I personally love Linux, Unix philosophy (I'm even sometimes an old beardy zealot about POSIX standards and the old way), and inherent customization possibilities.
On the other hand, I don't want to manage my phone like a desktop or laptop computer, or a server because of a plethora of reasons. First, user interface is not very suitable for that. Second, there's a lot more finicky things to manage. Last but not the least, that management task is continuous.
iOS takes all of these away. Complete backups are built-in (I know android has it, but I don't know how bulletproof is this). Defaults are sensible. Settings do not change spontaneously. OS behavior doesn't change drastically from device to device (Every android vendor tunes their OS and background process policy differently, creating a lot of WTH moments and more finicky management tasks). Updates are not slowed down by the vendor, the operator, the distributor and today's weather.
While iOS is a pretty strict walled garden, devices are set-up and forget. Even you forget that you have an iOS device, because you use it without thinking.
Radio security, isolation and its reasonable and unreasonable parts are discussed here extensively. As a HAM radio operator, I can only say that, radios can do wreak a lot of havoc even with informed tinkering, without any bad intentions. If you take a relatively cheap SDR and listen to your neighborhood spectrum (just see the traffic, not decode anything) your jaw will drop. It's a very crowded up there, and there's a lot of non-public traffic.
Another stuff about custom ROMs and Stock ROMs is SIM services. Yes, many of the SIM menus just sit here unused, but there are useful ones like mobile e-signatures. I carry my e-sig with my phone, in my SIM. So using it requires a verified and official software stack. As far as my experience goes, no custom ROMs run these services (intentionally or unintentionally).

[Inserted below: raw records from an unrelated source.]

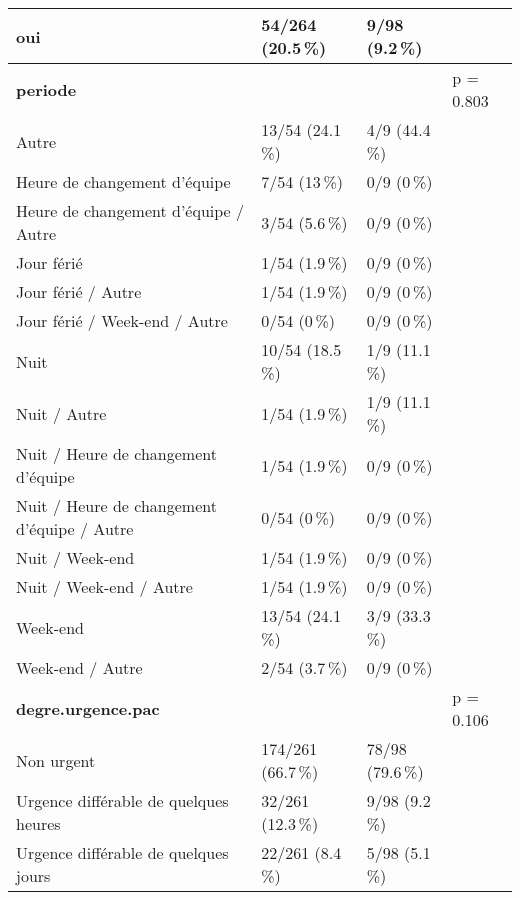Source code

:\documentclass[a4paper,fontsize=10pt,french]{scrartcl}
\begin{document}
\begin{longtable}[t]{l|l|l|l}
oui & 54/264 (20.5\,\%) & 9/98 (9.2\,\%) & \\
\midrule
\textbf{periode} &  &  & p = 0.803\\
 
Autre & 13/54 (24.1\,\%) & 4/9 (44.4\,\%) & \\
 
Heure de changement d'équipe & 7/54 (13\,\%) & 0/9 (0\,\%) & \\
 
Heure de changement d'équipe / Autre & 3/54 (5.6\,\%) & 0/9 (0\,\%) & \\
 
Jour férié & 1/54 (1.9\,\%) & 0/9 (0\,\%) & \\
 
Jour férié / Autre & 1/54 (1.9\,\%) & 0/9 (0\,\%) & \\
 
Jour férié / Week-end / Autre & 0/54 (0\,\%) & 0/9 (0\,\%) & \\
 
Nuit & 10/54 (18.5\,\%) & 1/9 (11.1\,\%) & \\
 
Nuit / Autre & 1/54 (1.9\,\%) & 1/9 (11.1\,\%) & \\
 
Nuit / Heure de changement d'équipe & 1/54 (1.9\,\%) & 0/9 (0\,\%) & \\
 
Nuit / Heure de changement d'équipe / Autre & 0/54 (0\,\%) & 0/9 (0\,\%) & \\
 
Nuit / Week-end & 1/54 (1.9\,\%) & 0/9 (0\,\%) & \\
 
Nuit / Week-end / Autre & 1/54 (1.9\,\%) & 0/9 (0\,\%) & \\
 
Week-end & 13/54 (24.1\,\%) & 3/9 (33.3\,\%) & \\
 
Week-end / Autre & 2/54 (3.7\,\%) & 0/9 (0\,\%) & \\
\midrule
\textbf{degre.urgence.pac} &  &  & p = 0.106\\
 
Non urgent & 174/261 (66.7\,\%) & 78/98 (79.6\,\%) & \\
 
Urgence différable de quelques heures & 32/261 (12.3\,\%) & 9/98 (9.2\,\%) & \\
 
Urgence différable de quelques jours & 22/261 (8.4\,\%) & 5/98 (5.1\,\%) & \\
 

\end{longtable}
\end{document}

I manage my family's Android phones, and I personally use an iPhone. As far as I can see, it's much easier to leave an iOS device on its terms and it'll fare better.
Feel free to discuss, counter or just burn this comment down. :)

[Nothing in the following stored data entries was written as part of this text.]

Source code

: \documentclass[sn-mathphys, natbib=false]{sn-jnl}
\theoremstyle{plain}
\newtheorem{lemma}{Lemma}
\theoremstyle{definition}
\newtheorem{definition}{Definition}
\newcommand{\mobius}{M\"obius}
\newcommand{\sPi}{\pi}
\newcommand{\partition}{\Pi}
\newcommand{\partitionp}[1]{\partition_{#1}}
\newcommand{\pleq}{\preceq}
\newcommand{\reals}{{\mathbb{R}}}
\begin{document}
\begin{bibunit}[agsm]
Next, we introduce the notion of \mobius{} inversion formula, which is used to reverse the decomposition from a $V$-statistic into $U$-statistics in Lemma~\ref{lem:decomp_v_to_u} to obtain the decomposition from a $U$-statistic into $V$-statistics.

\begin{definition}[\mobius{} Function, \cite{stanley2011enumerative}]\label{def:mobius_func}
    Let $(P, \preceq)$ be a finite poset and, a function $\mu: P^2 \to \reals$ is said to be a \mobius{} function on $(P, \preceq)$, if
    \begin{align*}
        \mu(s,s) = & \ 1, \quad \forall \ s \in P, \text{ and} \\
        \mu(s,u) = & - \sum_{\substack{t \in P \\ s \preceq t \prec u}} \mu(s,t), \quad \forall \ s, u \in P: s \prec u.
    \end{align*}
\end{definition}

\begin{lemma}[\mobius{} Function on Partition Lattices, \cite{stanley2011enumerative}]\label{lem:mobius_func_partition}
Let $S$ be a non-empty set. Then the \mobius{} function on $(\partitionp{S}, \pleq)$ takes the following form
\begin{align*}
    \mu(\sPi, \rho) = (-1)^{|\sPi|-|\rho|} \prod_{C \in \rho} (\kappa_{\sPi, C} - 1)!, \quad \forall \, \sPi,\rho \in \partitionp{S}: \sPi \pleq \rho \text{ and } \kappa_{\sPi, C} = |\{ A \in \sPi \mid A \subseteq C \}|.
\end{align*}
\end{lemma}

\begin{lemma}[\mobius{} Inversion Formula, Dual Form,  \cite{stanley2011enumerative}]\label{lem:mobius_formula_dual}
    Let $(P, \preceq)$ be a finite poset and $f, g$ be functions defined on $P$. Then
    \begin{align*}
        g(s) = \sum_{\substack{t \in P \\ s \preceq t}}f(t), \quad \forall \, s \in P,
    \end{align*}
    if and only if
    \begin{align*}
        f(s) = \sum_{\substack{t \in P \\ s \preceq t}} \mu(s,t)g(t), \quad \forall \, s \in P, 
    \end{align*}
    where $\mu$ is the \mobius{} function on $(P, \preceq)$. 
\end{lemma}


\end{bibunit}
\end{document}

Not to burn you down, but to burn Android down: no, Android does not allow you to take complete backups. Let alone "built-in". The only backups that are made are forced to Google cloud and only backs-up apps that where downloaded through Google Play and app settings for Google stuff. It is an extremely limiting almost non-backup if you're used to going around Google. When switching phones it's still a process of hours / days to get everything set-up the way you had it on a previous phone. Especially if it was rooted.
The only way I know to take a full backup image of an Android phone involves unlocking (not possible on all phones), rooting (not possible on all phones), installing Nandroid and pulling an image over USB. To restore to a "fresh" phone, you need to go through all of those steps again.
This would take hours to weeks depending on who does it and the puzzle your phone manufacturer sets up for you to unlock your phone.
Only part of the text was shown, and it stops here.